TASK REQUIREMENTS: The goal is an unaltered copy of the records below, minus any images.
*** Opening of MATERIAL TO PROCESS ***
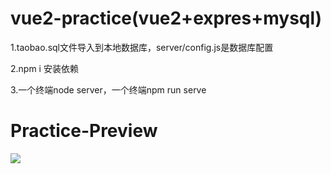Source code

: # vue2-practice(vue2+expres+mysql)

1.taobao.sql文件导入到本地数据库，server/config.js是数据库配置

2.npm i 安装依赖

3.一个终端node server，一个终端npm run serve

# Practice-Preview

<img src="https://jsd.onmicrosoft.cn/gh/yumao-iu/Vue2-Practice/src/assets/images/banner1.jpg">
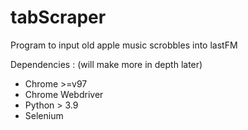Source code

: # tabScraper
Program to input old apple music scrobbles into lastFM 

Dependencies : (will make more in depth later) 

- Chrome >=v97 
- Chrome Webdriver
- Python > 3.9
- Selenium 
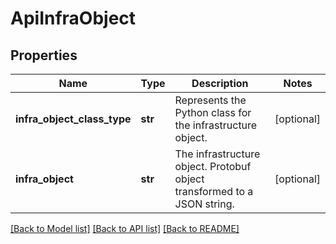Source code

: # ApiInfraObject

## Properties
Name | Type | Description | Notes
------------ | ------------- | ------------- | -------------
**infra_object_class_type** | **str** | Represents the Python class for the infrastructure object. | [optional] 
**infra_object** | **str** | The infrastructure object. Protobuf object transformed to a JSON string. | [optional] 

[[Back to Model list]](../README.md#documentation-for-models) [[Back to API list]](../README.md#documentation-for-api-endpoints) [[Back to README]](../README.md)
*** Close of MATERIAL TO PROCESS ***
WORKED SOLUTION:
Source code

: # vue2-practice(vue2+expres+mysql)

1.taobao.sql文件导入到本地数据库，server/config.js是数据库配置

2.npm i 安装依赖

3.一个终端node server，一个终端npm run serve

# Practice-Preview

<img src="https://jsd.onmicrosoft.cn/gh/yumao-iu/Vue2-Practice/src/assets/images/banner1.jpg">
Source code

: # tabScraper
Program to input old apple music scrobbles into lastFM 

Dependencies : (will make more in depth later) 

- Chrome >=v97 
- Chrome Webdriver
- Python > 3.9
- Selenium 
Source code

: # ApiInfraObject

## Properties
Name | Type | Description | Notes
------------ | ------------- | ------------- | -------------
**infra_object_class_type** | **str** | Represents the Python class for the infrastructure object. | [optional] 
**infra_object** | **str** | The infrastructure object. Protobuf object transformed to a JSON string. | [optional] 

[[Back to Model list]](../README.md#documentation-for-models) [[Back to API list]](../README.md#documentation-for-api-endpoints) [[Back to README]](../README.md)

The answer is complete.